● WHAT THIS TASK INVOLVES
Look below for the line holding "## 24.9 — Pre-wrap stabilization" and the line holding "- Generated full". Transcribe exactly those lines and all lines between them, nothing more.

·····

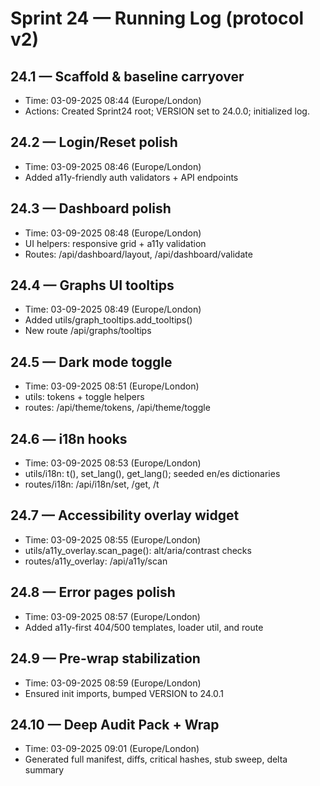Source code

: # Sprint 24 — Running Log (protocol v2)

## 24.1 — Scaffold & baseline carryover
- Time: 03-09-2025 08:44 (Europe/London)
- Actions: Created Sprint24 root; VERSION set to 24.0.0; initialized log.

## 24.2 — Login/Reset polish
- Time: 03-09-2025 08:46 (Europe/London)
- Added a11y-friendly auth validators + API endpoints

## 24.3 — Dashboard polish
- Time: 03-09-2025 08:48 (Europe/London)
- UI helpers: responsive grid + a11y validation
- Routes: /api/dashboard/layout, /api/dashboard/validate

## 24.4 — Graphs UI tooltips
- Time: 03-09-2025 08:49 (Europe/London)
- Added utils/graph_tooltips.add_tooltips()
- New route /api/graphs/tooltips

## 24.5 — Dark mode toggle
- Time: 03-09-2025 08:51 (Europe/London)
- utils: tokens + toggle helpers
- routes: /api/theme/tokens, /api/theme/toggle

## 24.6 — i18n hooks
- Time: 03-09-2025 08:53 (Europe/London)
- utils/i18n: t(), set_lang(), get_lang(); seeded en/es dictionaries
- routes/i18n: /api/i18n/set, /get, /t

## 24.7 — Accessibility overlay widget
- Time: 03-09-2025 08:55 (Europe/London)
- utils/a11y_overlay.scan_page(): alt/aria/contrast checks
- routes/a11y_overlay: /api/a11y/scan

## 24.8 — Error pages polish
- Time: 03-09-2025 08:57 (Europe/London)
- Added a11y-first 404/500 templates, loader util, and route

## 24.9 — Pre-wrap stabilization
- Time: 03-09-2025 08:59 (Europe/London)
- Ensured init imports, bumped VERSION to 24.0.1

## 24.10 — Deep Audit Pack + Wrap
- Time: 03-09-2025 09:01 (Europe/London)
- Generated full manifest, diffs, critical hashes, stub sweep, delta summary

·····

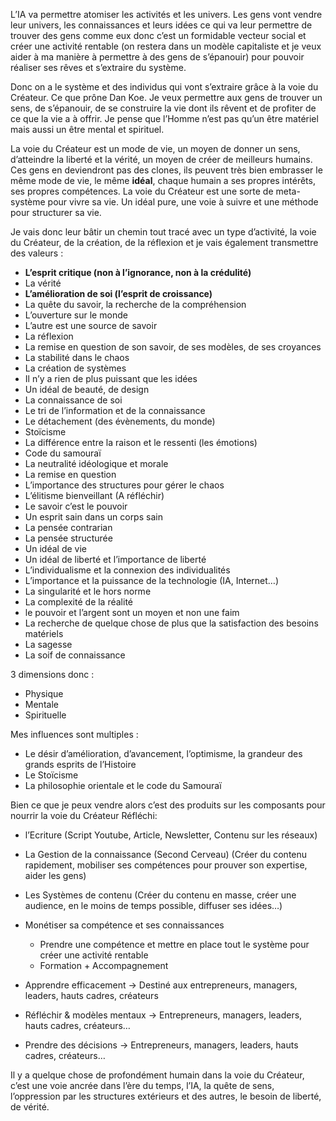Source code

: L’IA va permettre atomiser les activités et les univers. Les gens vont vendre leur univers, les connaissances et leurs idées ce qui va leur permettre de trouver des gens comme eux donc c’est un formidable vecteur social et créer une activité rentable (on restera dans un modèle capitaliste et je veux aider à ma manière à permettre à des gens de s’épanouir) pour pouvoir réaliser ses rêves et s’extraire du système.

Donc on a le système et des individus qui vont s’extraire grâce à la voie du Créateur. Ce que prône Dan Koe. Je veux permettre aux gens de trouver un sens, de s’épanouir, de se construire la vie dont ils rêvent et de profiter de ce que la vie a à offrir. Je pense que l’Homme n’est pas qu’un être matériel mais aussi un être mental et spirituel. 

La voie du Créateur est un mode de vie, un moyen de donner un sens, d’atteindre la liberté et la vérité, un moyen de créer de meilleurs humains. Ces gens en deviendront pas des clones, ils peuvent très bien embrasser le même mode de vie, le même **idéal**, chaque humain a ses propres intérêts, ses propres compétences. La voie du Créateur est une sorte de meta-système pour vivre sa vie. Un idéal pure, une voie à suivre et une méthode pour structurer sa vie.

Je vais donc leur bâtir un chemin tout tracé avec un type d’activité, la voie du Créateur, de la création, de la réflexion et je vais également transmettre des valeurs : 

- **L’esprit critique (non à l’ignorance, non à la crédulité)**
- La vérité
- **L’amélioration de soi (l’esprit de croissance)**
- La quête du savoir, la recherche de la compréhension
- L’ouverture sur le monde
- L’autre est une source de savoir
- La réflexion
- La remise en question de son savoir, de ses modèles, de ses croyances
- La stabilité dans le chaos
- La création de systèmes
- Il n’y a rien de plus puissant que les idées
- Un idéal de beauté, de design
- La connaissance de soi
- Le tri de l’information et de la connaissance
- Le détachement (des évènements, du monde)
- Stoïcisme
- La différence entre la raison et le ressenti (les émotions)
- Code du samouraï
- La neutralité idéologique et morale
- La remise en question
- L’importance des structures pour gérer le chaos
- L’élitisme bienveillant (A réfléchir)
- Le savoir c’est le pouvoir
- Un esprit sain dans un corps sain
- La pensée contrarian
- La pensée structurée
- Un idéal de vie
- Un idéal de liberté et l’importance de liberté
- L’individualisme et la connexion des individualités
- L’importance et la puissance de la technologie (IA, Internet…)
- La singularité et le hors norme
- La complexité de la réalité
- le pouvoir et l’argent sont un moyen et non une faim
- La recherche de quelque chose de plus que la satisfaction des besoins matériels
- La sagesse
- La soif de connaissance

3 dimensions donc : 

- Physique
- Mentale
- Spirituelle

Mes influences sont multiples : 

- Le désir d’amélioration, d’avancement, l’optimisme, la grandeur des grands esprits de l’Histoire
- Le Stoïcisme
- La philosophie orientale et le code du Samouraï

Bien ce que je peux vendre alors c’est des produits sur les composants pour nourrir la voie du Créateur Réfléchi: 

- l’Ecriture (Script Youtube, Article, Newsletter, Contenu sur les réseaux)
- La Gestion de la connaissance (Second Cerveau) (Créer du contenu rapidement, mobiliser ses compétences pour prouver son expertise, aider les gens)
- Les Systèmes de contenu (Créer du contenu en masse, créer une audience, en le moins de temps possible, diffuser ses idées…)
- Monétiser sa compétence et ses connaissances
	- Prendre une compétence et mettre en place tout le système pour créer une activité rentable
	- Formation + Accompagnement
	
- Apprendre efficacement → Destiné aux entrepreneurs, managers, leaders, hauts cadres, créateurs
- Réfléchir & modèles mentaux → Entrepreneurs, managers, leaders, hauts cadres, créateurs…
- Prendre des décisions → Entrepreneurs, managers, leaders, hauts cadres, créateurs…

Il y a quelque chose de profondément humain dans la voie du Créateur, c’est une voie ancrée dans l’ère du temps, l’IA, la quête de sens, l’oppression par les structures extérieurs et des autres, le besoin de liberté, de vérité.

·····

● SOLUTION FOR THIS PROBLEM
## 24.9 — Pre-wrap stabilization
- Time: 03-09-2025 08:59 (Europe/London)
- Ensured init imports, bumped VERSION to 24.0.1

## 24.10 — Deep Audit Pack + Wrap
- Time: 03-09-2025 09:01 (Europe/London)
- Generated full manifest, diffs, critical hashes, stub sweep, delta summary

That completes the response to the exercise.